Is jobs report as bad as it looks?

Economists see silver linings in a dismal report, but Iraq fears continue to weigh on job growth.
January 10, 2003: 3:18 PM EST
By Mark Gongloff, CNN/Money Staff Writer



NEW YORK (CNN/Money) - On its face, Friday's U.S. unemployment report looked flat-out horrible, with the jobless rate stuck in the mud and more than 100,000 jobs slashed from payrolls -- but many economists said things weren't all that bad, and U.S. markets seemed to believe them.

The unemployment rate stayed at 6 percent in December 2002, the Labor Department said, matching November's rate ... and April's rate ... and the August 1994 rate, the last time unemployment was so bad.

Meanwhile, a hoped-for recovery in retail hiring never materialized -- that sector shed 104,000 jobs, trumping even the manufacturing sector, which saw payrolls shrink for the 29th straight month. All together, non-farm payrolls shed 101,000 jobs in December, the worst month since February 2002.

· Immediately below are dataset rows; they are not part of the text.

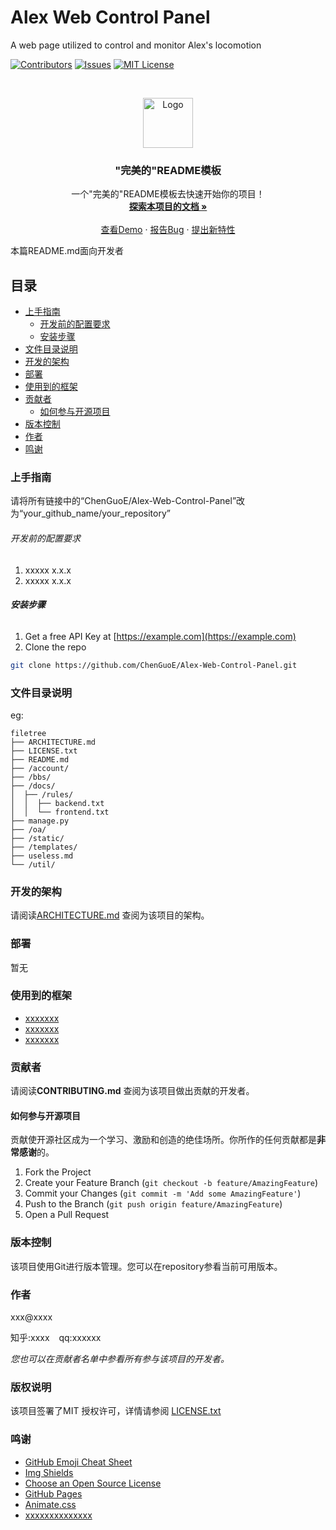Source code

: 

# Alex Web Control Panel

A web page utilized to control and monitor Alex's locomotion

<!-- PROJECT SHIELDS -->

[![Contributors][contributors-shield]][contributors-url]
[![Issues][issues-shield]][issues-url]
[![MIT License][license-shield]][license-url]

<!-- PROJECT LOGO -->
<br />

<p align="center">
  <a href="https://github.com/ChenGuoE/Alex-Web-Control-Panel/">
    <img src="images/logo.png" alt="Logo" width="80" height="80">
  </a>

  <h3 align="center">"完美的"README模板</h3>
  <p align="center">
    一个"完美的"README模板去快速开始你的项目！
    <br />
    <a href="https://github.com/ChenGuoE/Alex-Web-Control-Panel"><strong>探索本项目的文档 »</strong></a>
    <br />
    <br />
    <a href="https://github.com/ChenGuoE/Alex-Web-Control-Panel">查看Demo</a>
    ·
    <a href="https://github.com/ChenGuoE/Alex-Web-Control-Panel/issues">报告Bug</a>
    ·
    <a href="https://github.com/ChenGuoE/Alex-Web-Control-Panel/issues">提出新特性</a>
  </p>

</p>


 本篇README.md面向开发者
 
## 目录

- [上手指南](#上手指南)
  - [开发前的配置要求](#开发前的配置要求)
  - [安装步骤](#安装步骤)
- [文件目录说明](#文件目录说明)
- [开发的架构](#开发的架构)
- [部署](#部署)
- [使用到的框架](#使用到的框架)
- [贡献者](#贡献者)
  - [如何参与开源项目](#如何参与开源项目)
- [版本控制](#版本控制)
- [作者](#作者)
- [鸣谢](#鸣谢)

### 上手指南

请将所有链接中的“ChenGuoE/Alex-Web-Control-Panel”改为“your_github_name/your_repository”



###### 开发前的配置要求

1. xxxxx x.x.x
2. xxxxx x.x.x

###### **安装步骤**

1. Get a free API Key at [https://example.com](https://example.com)
2. Clone the repo

```sh
git clone https://github.com/ChenGuoE/Alex-Web-Control-Panel.git
```

### 文件目录说明
eg:

```
filetree 
├── ARCHITECTURE.md
├── LICENSE.txt
├── README.md
├── /account/
├── /bbs/
├── /docs/
│  ├── /rules/
│  │  ├── backend.txt
│  │  └── frontend.txt
├── manage.py
├── /oa/
├── /static/
├── /templates/
├── useless.md
└── /util/

```





### 开发的架构 

请阅读[ARCHITECTURE.md](https://github.com/ChenGuoE/Alex-Web-Control-Panel/blob/master/ARCHITECTURE.md) 查阅为该项目的架构。

### 部署

暂无

### 使用到的框架

- [xxxxxxx](https://getbootstrap.com)
- [xxxxxxx](https://jquery.com)
- [xxxxxxx](https://laravel.com)

### 贡献者

请阅读**CONTRIBUTING.md** 查阅为该项目做出贡献的开发者。

#### 如何参与开源项目

贡献使开源社区成为一个学习、激励和创造的绝佳场所。你所作的任何贡献都是**非常感谢**的。


1. Fork the Project
2. Create your Feature Branch (`git checkout -b feature/AmazingFeature`)
3. Commit your Changes (`git commit -m 'Add some AmazingFeature'`)
4. Push to the Branch (`git push origin feature/AmazingFeature`)
5. Open a Pull Request



### 版本控制

该项目使用Git进行版本管理。您可以在repository参看当前可用版本。

### 作者

xxx@xxxx

知乎:xxxx  &ensp; qq:xxxxxx    

 *您也可以在贡献者名单中参看所有参与该项目的开发者。*

### 版权说明

该项目签署了MIT 授权许可，详情请参阅 [LICENSE.txt](https://github.com/ChenGuoE/Alex-Web-Control-Panel/blob/master/LICENSE.txt)

### 鸣谢


- [GitHub Emoji Cheat Sheet](https://www.webpagefx.com/tools/emoji-cheat-sheet)
- [Img Shields](https://shields.io)
- [Choose an Open Source License](https://choosealicense.com)
- [GitHub Pages](https://pages.github.com)
- [Animate.css](https://daneden.github.io/animate.css)
- [xxxxxxxxxxxxxx](https://connoratherton.com/loaders)

<!-- links -->
[your-project-path]:ChenGuoE/Alex-Web-Control-Panel
[contributors-shield]: https://img.shields.io/github/contributors/ChenGuoE/Alex-Web-Control-Panel.svg?style=flat-square
[contributors-url]: https://github.com/ChenGuoE/Alex-Web-Control-Panel/graphs/contributors
[forks-shield]: https://img.shields.io/github/forks/ChenGuoE/Alex-Web-Control-Panel.svg?style=flat-square
[forks-url]: https://github.com/ChenGuoE/Alex-Web-Control-Panel/network/members
[stars-shield]: https://img.shields.io/github/stars/ChenGuoE/Alex-Web-Control-Panel.svg?style=flat-square
[stars-url]: https://github.com/ChenGuoE/Alex-Web-Control-Panel/stargazers
[issues-shield]: https://img.shields.io/github/issues/ChenGuoE/Alex-Web-Control-Panel.svg?style=flat-square
[issues-url]: https://img.shields.io/github/issues/ChenGuoE/Alex-Web-Control-Panel.svg
[license-shield]: https://img.shields.io/github/license/ChenGuoE/Alex-Web-Control-Panel.svg?style=flat-square
[license-url]: https://github.com/ChenGuoE/Alex-Web-Control-Panel/blob/master/LICENSE.txt
[linkedin-shield]: https://img.shields.io/badge/-LinkedIn-black.svg?style=flat-square&logo=linkedin&colorB=555
[linkedin-url]: https://linkedin.com/in/shaojintian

Sounds awful, and markets reacted as expected, falling in early trading.

But a funny thing happened on the way to despair -- economists started pointing out silver linings in the report, and markets suddenly turned positive. Though they were mixed in later trading, they never sank back to their earlier levels.

"People are becoming more accepting of a slow, gradual recovery, whereas last year, they had great growth numbers in mind, and when that didn't pan out, markets got hit hard," said James Padinha, economic strategist at Arnhold & S. Bleichroeder. "As long as data don't indicate a new round of fundamental economic deterioration, we're still on the same growth track."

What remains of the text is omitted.